> What you need to do
Word for word, repeat the entries, minus the pictures.

(Pictures paired with source code)

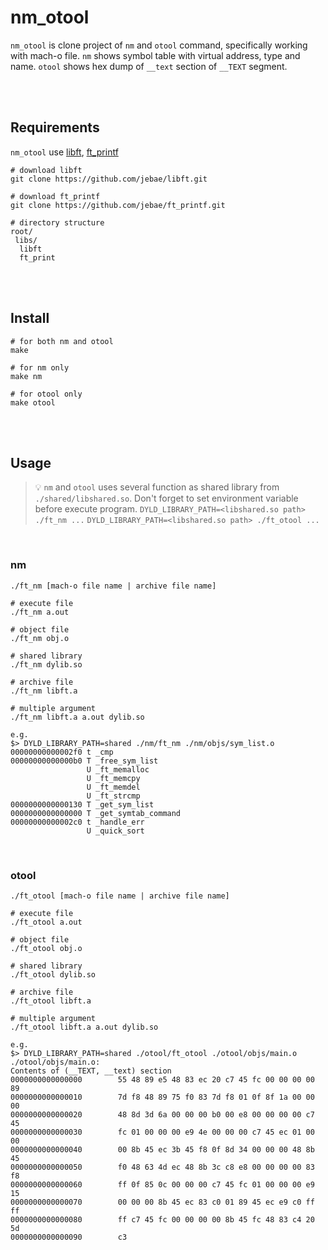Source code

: # nm_otool

`nm_otool` is clone project of `nm` and `otool` command, specifically working with mach-o file.
`nm` shows symbol table with virtual address, type and name.
`otool` shows hex dump of `__text` section of `__TEXT` segment.

<br/><br/>

## Requirements

`nm_otool` use [libft](https://github.com/jebae/libft), [ft_printf](https://github.com/jebae/ft_printf.git)

```
# download libft
git clone https://github.com/jebae/libft.git

# download ft_printf
git clone https://github.com/jebae/ft_printf.git

# directory structure
root/
 libs/
  libft
  ft_print
```

<br/><br/>

## Install

```
# for both nm and otool
make

# for nm only
make nm

# for otool only
make otool
```

<br/><br/>

## Usage

>💡 `nm` and `otool` uses several function as shared library from `./shared/libshared.so`.
> Don't forget to set environment variable before execute program.
> `DYLD_LIBRARY_PATH=<libshared.so path> ./ft_nm ...`
> `DYLD_LIBRARY_PATH=<libshared.so path> ./ft_otool ...`

<br/>

### nm

```
./ft_nm [mach-o file name | archive file name]

# execute file
./ft_nm a.out

# object file
./ft_nm obj.o

# shared library
./ft_nm dylib.so

# archive file
./ft_nm libft.a

# multiple argument
./ft_nm libft.a a.out dylib.so

e.g.
$> DYLD_LIBRARY_PATH=shared ./nm/ft_nm ./nm/objs/sym_list.o
00000000000002f0 t _cmp
00000000000000b0 T _free_sym_list
                 U _ft_memalloc
                 U _ft_memcpy
                 U _ft_memdel
                 U _ft_strcmp
0000000000000130 T _get_sym_list
0000000000000000 T _get_symtab_command
00000000000002c0 t _handle_err
                 U _quick_sort
```

<br/>

### otool

```
./ft_otool [mach-o file name | archive file name]

# execute file
./ft_otool a.out

# object file
./ft_otool obj.o

# shared library
./ft_otool dylib.so

# archive file
./ft_otool libft.a

# multiple argument
./ft_otool libft.a a.out dylib.so

e.g.
$> DYLD_LIBRARY_PATH=shared ./otool/ft_otool ./otool/objs/main.o
./otool/objs/main.o:
Contents of (__TEXT, __text) section
0000000000000000        55 48 89 e5 48 83 ec 20 c7 45 fc 00 00 00 00 89
0000000000000010        7d f8 48 89 75 f0 83 7d f8 01 0f 8f 1a 00 00 00
0000000000000020        48 8d 3d 6a 00 00 00 b0 00 e8 00 00 00 00 c7 45
0000000000000030        fc 01 00 00 00 e9 4e 00 00 00 c7 45 ec 01 00 00
0000000000000040        00 8b 45 ec 3b 45 f8 0f 8d 34 00 00 00 48 8b 45
0000000000000050        f0 48 63 4d ec 48 8b 3c c8 e8 00 00 00 00 83 f8
0000000000000060        ff 0f 85 0c 00 00 00 c7 45 fc 01 00 00 00 e9 15
0000000000000070        00 00 00 8b 45 ec 83 c0 01 89 45 ec e9 c0 ff ff
0000000000000080        ff c7 45 fc 00 00 00 00 8b 45 fc 48 83 c4 20 5d
0000000000000090        c3
```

> Solution to the exercise
Source code

: # nm_otool

`nm_otool` is clone project of `nm` and `otool` command, specifically working with mach-o file.
`nm` shows symbol table with virtual address, type and name.
`otool` shows hex dump of `__text` section of `__TEXT` segment.

<br/><br/>

## Requirements

`nm_otool` use [libft](https://github.com/jebae/libft), [ft_printf](https://github.com/jebae/ft_printf.git)

```
# download libft
git clone https://github.com/jebae/libft.git

# download ft_printf
git clone https://github.com/jebae/ft_printf.git

# directory structure
root/
 libs/
  libft
  ft_print
```

<br/><br/>

## Install

```
# for both nm and otool
make

# for nm only
make nm

# for otool only
make otool
```

<br/><br/>

## Usage

>💡 `nm` and `otool` uses several function as shared library from `./shared/libshared.so`.
> Don't forget to set environment variable before execute program.
> `DYLD_LIBRARY_PATH=<libshared.so path> ./ft_nm ...`
> `DYLD_LIBRARY_PATH=<libshared.so path> ./ft_otool ...`

<br/>

### nm

```
./ft_nm [mach-o file name | archive file name]

# execute file
./ft_nm a.out

# object file
./ft_nm obj.o

# shared library
./ft_nm dylib.so

# archive file
./ft_nm libft.a

# multiple argument
./ft_nm libft.a a.out dylib.so

e.g.
$> DYLD_LIBRARY_PATH=shared ./nm/ft_nm ./nm/objs/sym_list.o
00000000000002f0 t _cmp
00000000000000b0 T _free_sym_list
                 U _ft_memalloc
                 U _ft_memcpy
                 U _ft_memdel
                 U _ft_strcmp
0000000000000130 T _get_sym_list
0000000000000000 T _get_symtab_command
00000000000002c0 t _handle_err
                 U _quick_sort
```

<br/>

### otool

```
./ft_otool [mach-o file name | archive file name]

# execute file
./ft_otool a.out

# object file
./ft_otool obj.o

# shared library
./ft_otool dylib.so

# archive file
./ft_otool libft.a

# multiple argument
./ft_otool libft.a a.out dylib.so

e.g.
$> DYLD_LIBRARY_PATH=shared ./otool/ft_otool ./otool/objs/main.o
./otool/objs/main.o:
Contents of (__TEXT, __text) section
0000000000000000        55 48 89 e5 48 83 ec 20 c7 45 fc 00 00 00 00 89
0000000000000010        7d f8 48 89 75 f0 83 7d f8 01 0f 8f 1a 00 00 00
0000000000000020        48 8d 3d 6a 00 00 00 b0 00 e8 00 00 00 00 c7 45
0000000000000030        fc 01 00 00 00 e9 4e 00 00 00 c7 45 ec 01 00 00
0000000000000040        00 8b 45 ec 3b 45 f8 0f 8d 34 00 00 00 48 8b 45
0000000000000050        f0 48 63 4d ec 48 8b 3c c8 e8 00 00 00 00 83 f8
0000000000000060        ff 0f 85 0c 00 00 00 c7 45 fc 01 00 00 00 e9 15
0000000000000070        00 00 00 8b 45 ec 83 c0 01 89 45 ec e9 c0 ff ff
0000000000000080        ff c7 45 fc 00 00 00 00 8b 45 fc 48 83 c4 20 5d
0000000000000090        c3
```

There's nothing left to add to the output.